Por Armando Maronese - 29 de Julio, 2005, 0:22, Categoría: Opinión

El período de vacaciones, ha concluido para muchos y para otros tantos ha terminado. Durante el tiempo de descanso, nuestras actividades han adquirido un ritmo mucho más reposado y sereno, más todavía, en algunos casos han sido completamente distintas a las que regularmente realizamos.  

Ha habido un lugar para el sosiego en el trato con nuestros semejantes: familiares, amigos, conocidos y desconocidos, como así también la contemplación placentera de las maravillas de la naturaleza y los logros humanos. Tal vez hayamos tenido la ocasión para encuentros de mayor profundidad, con amigos o conocidos que hace mucho no veíamos. Ha sido un auténtico respiro del que quisiéramos seguir disfrutando, sin que eso sea posible.

Por lo general, cuando nos hallamos en la recta final de nuestro descanso y hay que "armar los bolsos" o las maletas para regresar al duro yugo, nos revelamos o nos entristecemos. Además, en muchos casos, hay que sufrir las amargas despedidas de gente con la que nos sentimos plenamente a gusto y, en otros casos, hay que aceptar penosamente que el tiempo disponible para gozar de los seres queridos queda muy reducido, casi anulado. A todo esto, el sólo hecho de pensar en los problemas que nos esperan, las personas no deseables con que tropezaremos nuevamente, hacen más grande la desazón. Es volver a lo de antes, es volver a lo de siempre.

La clave de la sensación desagradable de fin de vacaciones, pasa en gran medida por el tedio de regresar a lo rutinario. La rutina es siempre desagradable y con lo que continuamente nos enfrentamos. Más aún, si pudiéramos prolongar las vacaciones por más de dos años, por ejemplo, acabaríamos tan acostumbrados a ellas, que procuraríamos desesperadamente un trabajo con el cual entretenernos un poco, pues hasta el ocio acaba siendo cansador.
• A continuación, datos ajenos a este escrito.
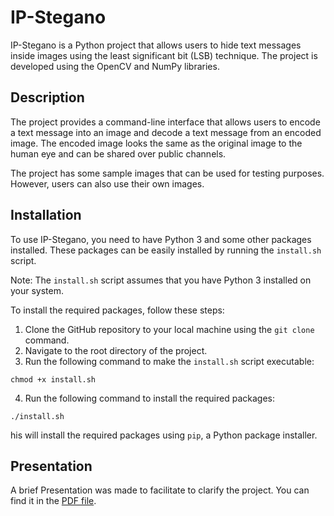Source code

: # IP-Stegano

IP-Stegano is a Python project that allows users to hide text messages inside images using the least significant bit (LSB) technique. The project is developed using the OpenCV and NumPy libraries.

## Description

The project provides a command-line interface that allows users to encode a text message into an image and decode a text message from an encoded image. The encoded image looks the same as the original image to the human eye and can be shared over public channels.

The project has some sample images that can be used for testing purposes. However, users can also use their own images.

## Installation

To use IP-Stegano, you need to have Python 3 and some other packages installed. These packages can be easily installed by running the `install.sh` script.

Note: The `install.sh` script assumes that you have Python 3 installed on your system.

To install the required packages, follow these steps:

1. Clone the GitHub repository to your local machine using the `git clone` command.
2. Navigate to the root directory of the project.
3. Run the following command to make the `install.sh` script executable:

`chmod +x install.sh`

4. Run the following command to install the required packages:

`./install.sh`

his will install the required packages using `pip`, a Python package installer.

## Presentation

A brief Presentation was made to facilitate to clarify the project. You can find it in the [PDF file](/Image%20Steganography.pdf).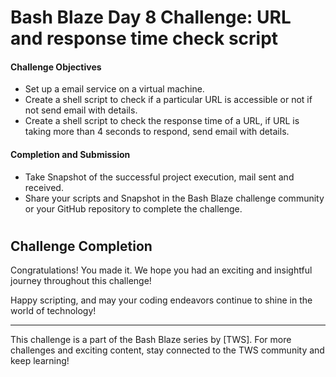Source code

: # Bash Blaze Day 8 Challenge: URL and response time check script

#### Challenge Objectives

- Set up a email service on a virtual machine.
- Create a shell script to check if a particular URL is accessible or not if not send email with details.
- Create a shell script to check the response time of a URL, if URL is taking more than 4 seconds to respond, send email with details.

#### Completion and Submission

- Take Snapshot of the successful project execution, mail sent and received.
- Share your scripts and Snapshot in the Bash Blaze challenge community or your GitHub repository to complete the challenge.

#
## Challenge Completion

Congratulations! You made it. We hope you had an exciting and insightful journey throughout this challenge!

Happy scripting, and may your coding endeavors continue to shine in the world of technology!

---

This challenge is a part of the Bash Blaze series by [TWS]. For more challenges and exciting content, stay connected to the TWS community and keep learning! 
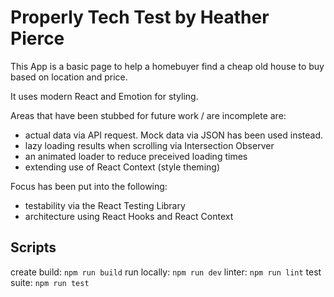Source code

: # Properly Tech Test by Heather Pierce

This App is a basic page to help a homebuyer find a cheap old house to buy based on location and price.

It uses modern React and Emotion for styling.

Areas that have been stubbed for future work / are incomplete are:
- actual data via API request. Mock data via JSON has been used instead.
- lazy loading results when scrolling via Intersection Observer
- an animated loader to reduce preceived loading times
- extending use of React Context (style theming)

Focus has been put into the following:

* testability via the React Testing Library
* architecture using React Hooks and React Context

## Scripts

create build: `npm run build`
run locally: `npm run dev`
linter: `npm run lint`
test suite: `npm run test`
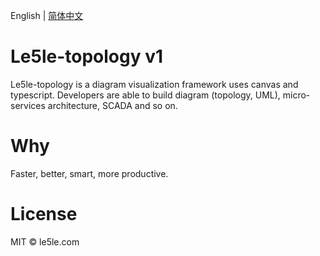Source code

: English | [简体中文](./README.CN.md)

# Le5le-topology v1

Le5le-topology is a diagram visualization framework uses canvas and typescript. Developers are able to build diagram (topology, UML), micro-services architecture, SCADA and so on.

# Why

Faster, better, smart, more productive.

# License

MIT © le5le.com
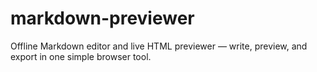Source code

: # markdown-previewer
Offline Markdown editor and live HTML previewer — write, preview, and export in one simple browser tool.
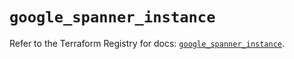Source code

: # `google_spanner_instance`

Refer to the Terraform Registry for docs: [`google_spanner_instance`](https://registry.terraform.io/providers/hashicorp/google-beta/5.39.1/docs/resources/google_spanner_instance).
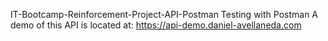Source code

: IT-Bootcamp-Reinforcement-Project-API-Postman
Testing with Postman A demo of this API is located at: https://api-demo.daniel-avellaneda.com
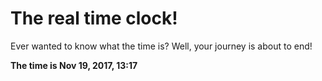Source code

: # The real time clock!

Ever wanted to know what the time is? Well, your journey is about to end!

**The time is Nov 19, 2017, 13:17**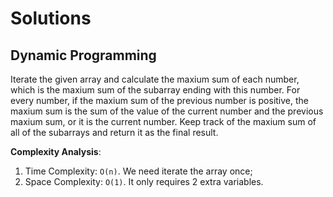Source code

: # Solutions

## Dynamic Programming

Iterate the given array and calculate the maxium sum of each number, which is the maxium sum of the subarray ending with this number. For every number, if the maxium sum of the previous number is positive, the maxium sum is the sum of the value of the current number and the previous maxium sum, or it is the current number. Keep track of the maxium sum of all of the subarrays and return it as the final result.

**Complexity Analysis**:
1. Time Complexity: `O(n)`. We need iterate the array once;
2. Space Complexity: `O(1)`. It only requires 2 extra variables.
Por algo, la sabiduría popular acuñó aquella sentencia: "el ocio es la madre de todos los vicios".

Volviendo al tema, un ejemplo puede ilustrarnos la situación y darnos alguna pista sobre cómo enfrentarla. En efecto, podemos ver que no es lo mismo un estudiante que vuelve a la universidad, que otro que recién comenzará a cursar en ella, ni es lo mismo un empleado que reemprende sus tareas que alguien que ha conseguido trabajo.

En los dos casos, son muy distintas las cosas. Para quienes vuelven a sus acostumbradas tareas es una cosa, pero para quienes van a comenzar una nueva experiencia es otra completamente distinta. Hay, para los primeros, un acostumbramiento aburrido y odioso, pero para los otros, hay todo un cúmulo de expectativas, acaso haya una cierta cuota de ansiedad, incertidumbre, nerviosismo, quién sabe, también algo de miedo.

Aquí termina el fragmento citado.